By Steven Bartholomew (@StevenBarthol2), Director of Public Affairs, Telefonica Digital
Open data, standards and scale. These were the three key themes that emerged at last week’s Smart Living: Connected devices, utilities and infrastructure Westminster eForum event in London, sponsored by Telefónica Digital. A range of industry executives and policy makers came together to discuss the opportunities to improve society through connected technology, as well as the barriers that we need to overcome if we are to realise the full potential of the digital revolution.
Michael Philpott, consumer practice lead and principal analyst at Ovum, kicked things off with a look at the upcoming opportunities offered by the nationwide rollout of domestic smart meters. He explained that although most homes were now connected – citing broadband connectivity in 83% of British homes today – they weren’t necessarily smarter.
The subsequent panel widened the discussion to look at services for the smart home. Susan Furnell, senior strategy manager for connected home at British Gas, explained how her company was using focused advertising campaigns to raise awareness of its smart meter offering. She explained that BG are looking to create a new product category by emphasising the peace of mind and other ’emotional’ benefits of smart home technology.
Dr Gus Hosein, executive director of Privacy International, elaborated on this, observing that most consumers are unaware of the fact that some smart devices can transmit data on usage behaviour back to the manufacturer. He spoke about the importance of involving consumers in the debate around how to provide privacy safeguards, and argued that companies are often too focused on user concerns rather than consumer rights.
Dr Mike Short from Telefónica spoke about how smart meters are the stepping stone to a range of smart connected services in the home explaining that Telefónica’s research had discovered a far more positive consumer reaction to terms like “smart homes” than “smart meters”. He also highlighted the steps Telefonica is taking to ensure a high level of coverage for the national programme of Smart Meters.
Telefonica’s engineers will drive nearly 250,000 miles across UK measuring coverage in every postcode. This major exercise will generate coverage maps with a level of accuracy that has never been seen before.
A panel discussion on connected cars threw up some interesting points about how connectivity between personal devices and vehicles will evolve over the coming years.
CGI’s Richard Hampshire explained how transport infrastructure is an integral enabler to economic success. He also addressed security concerns raised by the audience by explaining how open data standards can be used to develop secure systems and stimulate competition.

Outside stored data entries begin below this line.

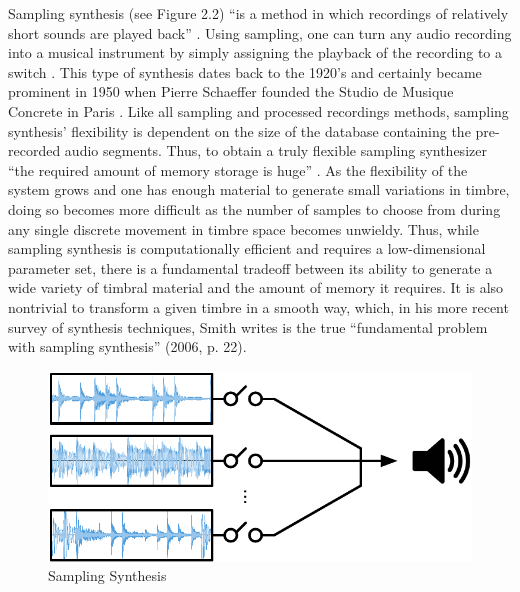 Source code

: \documentclass[a4paper,12pt]{report} 	%
\numberwithin{figure}{chapter}
\numberwithin{table}{chapter}
\numberwithin{equation}{chapter}
\begin{document}
\begin{flushleft}
Sampling synthesis (see Figure 2.2) ``is a method in which recordings of relatively short sounds are played back'' \cite[p. 10]{Tolonen:1998bh}. Using sampling, one can turn any audio recording into a musical instrument by simply assigning the playback of the recording to a switch \cite[p. 1]{Heise:2009sp}. This type of synthesis dates back to the 1920's and certainly became prominent in 1950 when Pierre Schaeffer founded the Studio de Musique Concrete in Paris \cite[p. 3]{Tolonen:1998bh}. Like all sampling and processed recordings methods, sampling synthesis' flexibility is dependent on the size of the database containing the pre-recorded audio segments. Thus, to obtain a truly flexible sampling synthesizer ``the required amount of memory storage is huge'' \cite[p. 11]{Tolonen:1998bh}. As the flexibility of the system grows and one has enough material to generate small variations in timbre, doing so becomes more difficult as the number of samples to choose from during any single discrete movement in timbre space becomes unwieldy. Thus, while sampling synthesis is computationally efficient and requires a low-dimensional parameter set, there is a fundamental tradeoff between its ability to generate a wide variety of timbral material and the amount of memory it requires. It is also nontrivial to transform a given timbre in a smooth way, which, in his more recent survey of synthesis techniques, Smith writes is the true ``fundamental problem with sampling synthesis'' (2006, p. 22).
\\
\begin{figure}[h!]
\begin{center}
\includegraphics[scale=0.8]{SamplingSynthesis}
\caption[Sampling Synthesis]{Sampling Synthesis}
\end{center}
\end{figure}

\end{flushleft}
\end{document}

My main take away from the event is the scale of potential change. The smartphone has already transformed how we live, work, and communicate. As smart home technology becomes mainstream it will be a catalyst for a further step change. Homeowners and families will enjoy greater convenience and enhanced peace of mind. And connected living will also help with the transition to more sustainable living. Quite simply, it will enable us to do more with less.